(Exercise aim) Look through the records below for the line with "output shaft position" and the line with "- **Root Privileges**: EtherCAT", then return those lines and all lines between, exactly.

Data entries
====================

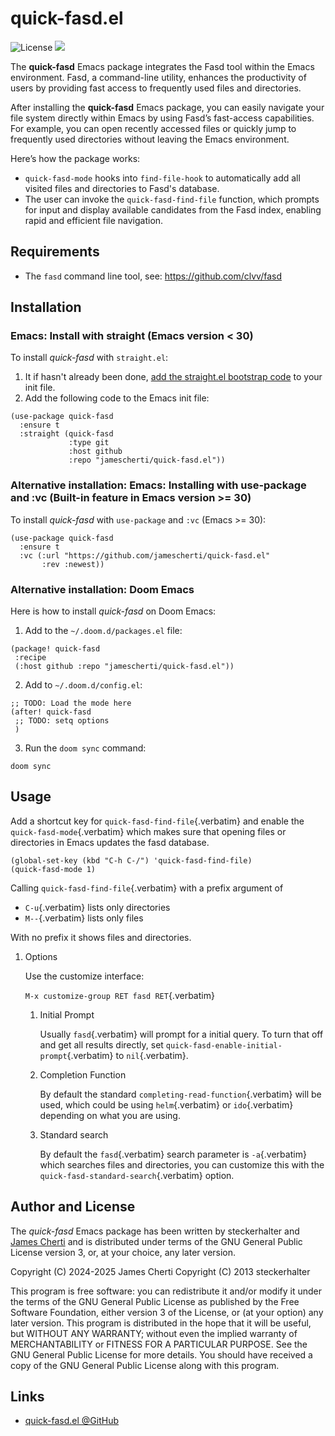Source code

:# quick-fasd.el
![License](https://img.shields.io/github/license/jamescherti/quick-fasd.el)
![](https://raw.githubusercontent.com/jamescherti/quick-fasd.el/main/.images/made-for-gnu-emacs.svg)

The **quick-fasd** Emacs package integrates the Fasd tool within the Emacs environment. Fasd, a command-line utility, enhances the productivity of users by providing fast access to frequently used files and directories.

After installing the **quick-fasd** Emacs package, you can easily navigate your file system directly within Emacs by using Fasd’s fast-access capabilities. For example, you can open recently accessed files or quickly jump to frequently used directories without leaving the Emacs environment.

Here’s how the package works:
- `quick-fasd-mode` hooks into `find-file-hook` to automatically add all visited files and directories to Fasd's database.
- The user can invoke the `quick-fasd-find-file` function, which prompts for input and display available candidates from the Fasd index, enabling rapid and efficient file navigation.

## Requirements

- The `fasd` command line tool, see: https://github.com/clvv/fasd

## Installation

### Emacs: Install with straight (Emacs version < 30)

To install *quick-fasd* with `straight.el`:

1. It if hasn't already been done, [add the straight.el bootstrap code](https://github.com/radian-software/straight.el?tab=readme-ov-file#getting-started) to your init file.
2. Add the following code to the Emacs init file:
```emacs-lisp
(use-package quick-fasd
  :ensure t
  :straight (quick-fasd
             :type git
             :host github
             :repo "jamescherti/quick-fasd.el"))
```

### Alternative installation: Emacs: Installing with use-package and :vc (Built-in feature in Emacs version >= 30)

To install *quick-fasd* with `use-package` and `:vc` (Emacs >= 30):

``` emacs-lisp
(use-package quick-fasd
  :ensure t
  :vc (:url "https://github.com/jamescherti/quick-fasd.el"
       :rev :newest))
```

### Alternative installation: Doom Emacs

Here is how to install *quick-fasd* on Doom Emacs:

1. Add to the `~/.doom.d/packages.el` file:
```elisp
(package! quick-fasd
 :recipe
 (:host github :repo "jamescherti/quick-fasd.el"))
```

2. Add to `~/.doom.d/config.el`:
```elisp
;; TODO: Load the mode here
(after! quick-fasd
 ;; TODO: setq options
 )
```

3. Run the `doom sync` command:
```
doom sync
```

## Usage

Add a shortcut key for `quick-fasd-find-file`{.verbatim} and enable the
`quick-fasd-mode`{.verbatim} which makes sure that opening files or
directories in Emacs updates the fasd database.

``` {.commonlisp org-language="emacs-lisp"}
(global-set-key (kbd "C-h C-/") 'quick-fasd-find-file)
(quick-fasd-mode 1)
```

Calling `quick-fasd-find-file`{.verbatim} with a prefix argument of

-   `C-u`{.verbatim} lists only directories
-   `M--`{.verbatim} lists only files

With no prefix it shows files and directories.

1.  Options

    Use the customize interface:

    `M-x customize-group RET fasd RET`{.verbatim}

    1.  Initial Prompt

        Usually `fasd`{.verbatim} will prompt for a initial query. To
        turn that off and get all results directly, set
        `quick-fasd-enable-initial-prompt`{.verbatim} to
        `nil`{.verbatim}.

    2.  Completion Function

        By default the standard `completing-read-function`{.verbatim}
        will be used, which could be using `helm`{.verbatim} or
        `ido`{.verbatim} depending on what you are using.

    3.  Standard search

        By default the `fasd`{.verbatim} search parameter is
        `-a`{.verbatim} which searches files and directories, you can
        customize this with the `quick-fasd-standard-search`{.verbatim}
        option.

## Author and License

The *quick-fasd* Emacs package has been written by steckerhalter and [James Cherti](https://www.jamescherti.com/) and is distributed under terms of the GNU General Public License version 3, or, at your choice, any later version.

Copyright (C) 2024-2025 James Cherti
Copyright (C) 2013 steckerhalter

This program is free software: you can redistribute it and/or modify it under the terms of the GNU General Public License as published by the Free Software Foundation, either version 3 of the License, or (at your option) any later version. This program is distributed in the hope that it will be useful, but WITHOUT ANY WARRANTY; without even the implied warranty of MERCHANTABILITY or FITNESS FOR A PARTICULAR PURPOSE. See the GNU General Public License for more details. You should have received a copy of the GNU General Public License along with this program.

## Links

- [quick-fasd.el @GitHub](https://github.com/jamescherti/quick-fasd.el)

====================

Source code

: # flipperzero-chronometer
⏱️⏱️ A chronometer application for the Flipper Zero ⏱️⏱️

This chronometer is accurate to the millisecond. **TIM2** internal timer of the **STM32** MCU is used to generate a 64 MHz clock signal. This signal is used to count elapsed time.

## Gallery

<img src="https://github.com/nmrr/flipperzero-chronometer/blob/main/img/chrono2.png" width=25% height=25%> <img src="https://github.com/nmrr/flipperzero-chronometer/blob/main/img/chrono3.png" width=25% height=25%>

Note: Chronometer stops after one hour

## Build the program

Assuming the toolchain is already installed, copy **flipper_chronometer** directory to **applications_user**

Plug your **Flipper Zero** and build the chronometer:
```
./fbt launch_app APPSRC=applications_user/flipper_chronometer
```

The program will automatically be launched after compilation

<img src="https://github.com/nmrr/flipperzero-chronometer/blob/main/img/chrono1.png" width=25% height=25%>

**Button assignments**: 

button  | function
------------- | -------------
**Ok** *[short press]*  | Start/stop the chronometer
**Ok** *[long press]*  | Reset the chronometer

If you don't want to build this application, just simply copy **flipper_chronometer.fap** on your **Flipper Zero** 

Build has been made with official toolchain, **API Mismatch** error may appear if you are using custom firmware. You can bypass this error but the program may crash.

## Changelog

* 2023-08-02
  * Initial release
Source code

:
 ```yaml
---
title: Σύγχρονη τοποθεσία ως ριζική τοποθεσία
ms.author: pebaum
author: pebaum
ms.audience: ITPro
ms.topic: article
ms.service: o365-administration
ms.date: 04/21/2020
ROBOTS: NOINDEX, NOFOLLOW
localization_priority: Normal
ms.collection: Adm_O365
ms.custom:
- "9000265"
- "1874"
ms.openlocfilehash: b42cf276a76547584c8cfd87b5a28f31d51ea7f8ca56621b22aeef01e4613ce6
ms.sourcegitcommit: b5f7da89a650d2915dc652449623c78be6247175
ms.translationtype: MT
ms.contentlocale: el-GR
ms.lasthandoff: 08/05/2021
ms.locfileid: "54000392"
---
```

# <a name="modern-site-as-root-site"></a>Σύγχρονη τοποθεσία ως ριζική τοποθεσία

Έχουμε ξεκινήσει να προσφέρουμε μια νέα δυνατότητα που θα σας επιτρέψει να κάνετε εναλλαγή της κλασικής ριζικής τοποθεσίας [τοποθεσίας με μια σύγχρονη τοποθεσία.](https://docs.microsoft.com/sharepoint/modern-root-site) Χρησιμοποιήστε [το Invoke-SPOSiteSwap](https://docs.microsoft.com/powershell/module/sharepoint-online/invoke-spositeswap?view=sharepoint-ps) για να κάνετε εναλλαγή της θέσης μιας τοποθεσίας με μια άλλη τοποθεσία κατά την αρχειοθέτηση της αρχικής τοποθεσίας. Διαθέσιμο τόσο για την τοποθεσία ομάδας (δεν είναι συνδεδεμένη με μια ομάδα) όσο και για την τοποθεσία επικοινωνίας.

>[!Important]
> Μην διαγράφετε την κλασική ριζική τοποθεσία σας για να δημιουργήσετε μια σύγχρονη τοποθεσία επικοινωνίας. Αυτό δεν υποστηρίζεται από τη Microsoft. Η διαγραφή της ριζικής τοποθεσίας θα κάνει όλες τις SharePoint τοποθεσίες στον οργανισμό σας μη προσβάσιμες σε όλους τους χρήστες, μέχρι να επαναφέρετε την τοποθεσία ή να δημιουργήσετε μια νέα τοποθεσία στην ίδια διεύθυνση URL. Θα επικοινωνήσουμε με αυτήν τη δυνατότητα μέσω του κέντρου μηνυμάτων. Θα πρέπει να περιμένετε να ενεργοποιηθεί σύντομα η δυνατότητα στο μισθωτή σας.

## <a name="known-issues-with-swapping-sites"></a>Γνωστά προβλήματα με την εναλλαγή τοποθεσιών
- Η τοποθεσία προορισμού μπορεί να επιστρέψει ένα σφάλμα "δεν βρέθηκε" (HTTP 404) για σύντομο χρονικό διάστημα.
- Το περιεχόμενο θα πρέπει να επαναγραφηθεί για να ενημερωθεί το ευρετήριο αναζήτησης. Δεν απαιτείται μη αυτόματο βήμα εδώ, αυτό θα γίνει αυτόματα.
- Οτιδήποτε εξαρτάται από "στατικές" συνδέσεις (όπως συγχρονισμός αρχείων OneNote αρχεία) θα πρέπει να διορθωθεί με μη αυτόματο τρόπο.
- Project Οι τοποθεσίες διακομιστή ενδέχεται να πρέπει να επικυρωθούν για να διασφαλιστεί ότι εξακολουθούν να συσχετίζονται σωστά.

====================

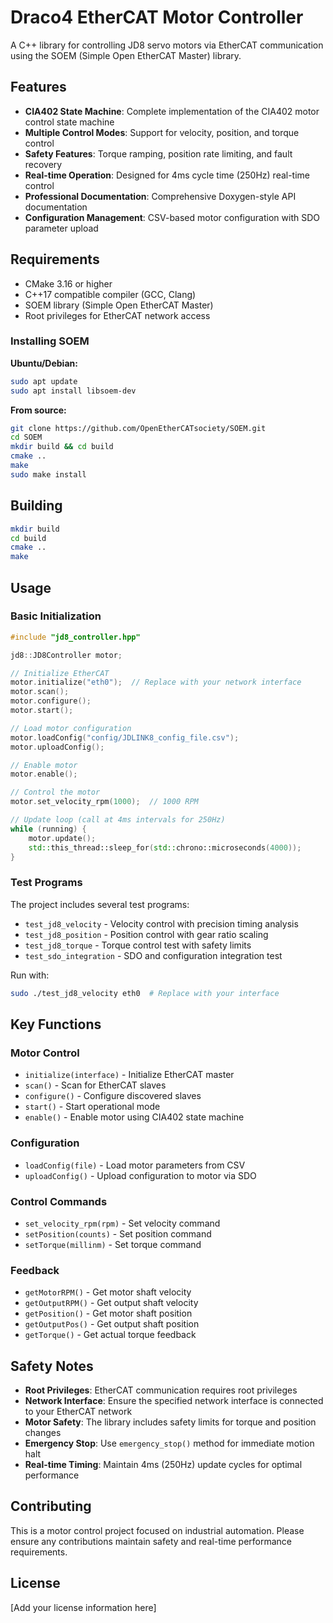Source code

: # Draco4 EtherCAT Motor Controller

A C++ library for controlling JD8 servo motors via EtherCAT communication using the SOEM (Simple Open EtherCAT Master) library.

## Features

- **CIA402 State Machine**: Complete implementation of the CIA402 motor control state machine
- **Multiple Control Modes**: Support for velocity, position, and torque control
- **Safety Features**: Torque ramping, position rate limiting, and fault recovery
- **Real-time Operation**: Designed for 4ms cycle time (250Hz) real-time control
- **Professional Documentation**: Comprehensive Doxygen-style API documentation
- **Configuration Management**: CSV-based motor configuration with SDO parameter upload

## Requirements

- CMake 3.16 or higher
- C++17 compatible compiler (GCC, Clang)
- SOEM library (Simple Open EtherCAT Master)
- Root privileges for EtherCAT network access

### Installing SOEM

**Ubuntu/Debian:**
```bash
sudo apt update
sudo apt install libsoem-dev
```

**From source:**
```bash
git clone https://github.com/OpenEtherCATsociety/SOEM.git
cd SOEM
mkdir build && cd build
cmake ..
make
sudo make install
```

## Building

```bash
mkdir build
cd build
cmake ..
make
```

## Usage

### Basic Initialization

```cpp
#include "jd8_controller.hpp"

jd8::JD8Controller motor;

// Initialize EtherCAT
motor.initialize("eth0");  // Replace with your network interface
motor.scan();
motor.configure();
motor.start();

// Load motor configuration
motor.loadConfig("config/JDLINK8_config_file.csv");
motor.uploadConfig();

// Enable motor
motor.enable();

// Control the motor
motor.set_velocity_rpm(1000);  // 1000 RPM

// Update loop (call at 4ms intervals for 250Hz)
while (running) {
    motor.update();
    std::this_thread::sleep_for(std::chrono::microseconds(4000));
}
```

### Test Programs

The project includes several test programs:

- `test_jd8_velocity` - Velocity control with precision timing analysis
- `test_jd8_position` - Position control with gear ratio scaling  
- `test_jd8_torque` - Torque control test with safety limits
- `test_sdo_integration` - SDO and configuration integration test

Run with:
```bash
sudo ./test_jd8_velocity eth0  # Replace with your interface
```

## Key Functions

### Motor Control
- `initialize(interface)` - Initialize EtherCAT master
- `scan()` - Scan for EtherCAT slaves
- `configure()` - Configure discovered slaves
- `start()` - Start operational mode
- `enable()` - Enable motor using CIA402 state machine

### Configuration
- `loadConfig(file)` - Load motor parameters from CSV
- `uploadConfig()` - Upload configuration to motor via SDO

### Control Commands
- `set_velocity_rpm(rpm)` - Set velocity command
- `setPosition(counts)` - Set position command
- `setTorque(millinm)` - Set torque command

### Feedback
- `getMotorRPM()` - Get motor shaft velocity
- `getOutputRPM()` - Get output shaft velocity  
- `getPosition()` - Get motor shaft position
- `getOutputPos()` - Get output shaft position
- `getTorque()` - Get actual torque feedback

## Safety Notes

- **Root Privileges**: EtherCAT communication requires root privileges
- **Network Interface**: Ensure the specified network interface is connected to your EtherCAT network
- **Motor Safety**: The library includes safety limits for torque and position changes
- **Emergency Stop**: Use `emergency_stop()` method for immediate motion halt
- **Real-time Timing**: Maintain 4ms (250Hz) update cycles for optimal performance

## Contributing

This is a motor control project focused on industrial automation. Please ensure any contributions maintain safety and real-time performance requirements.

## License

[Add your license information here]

====================

(Reply to the task)
- `getOutputPos()` - Get output shaft position
- `getTorque()` - Get actual torque feedback

## Safety Notes

- **Root Privileges**: EtherCAT communication requires root privileges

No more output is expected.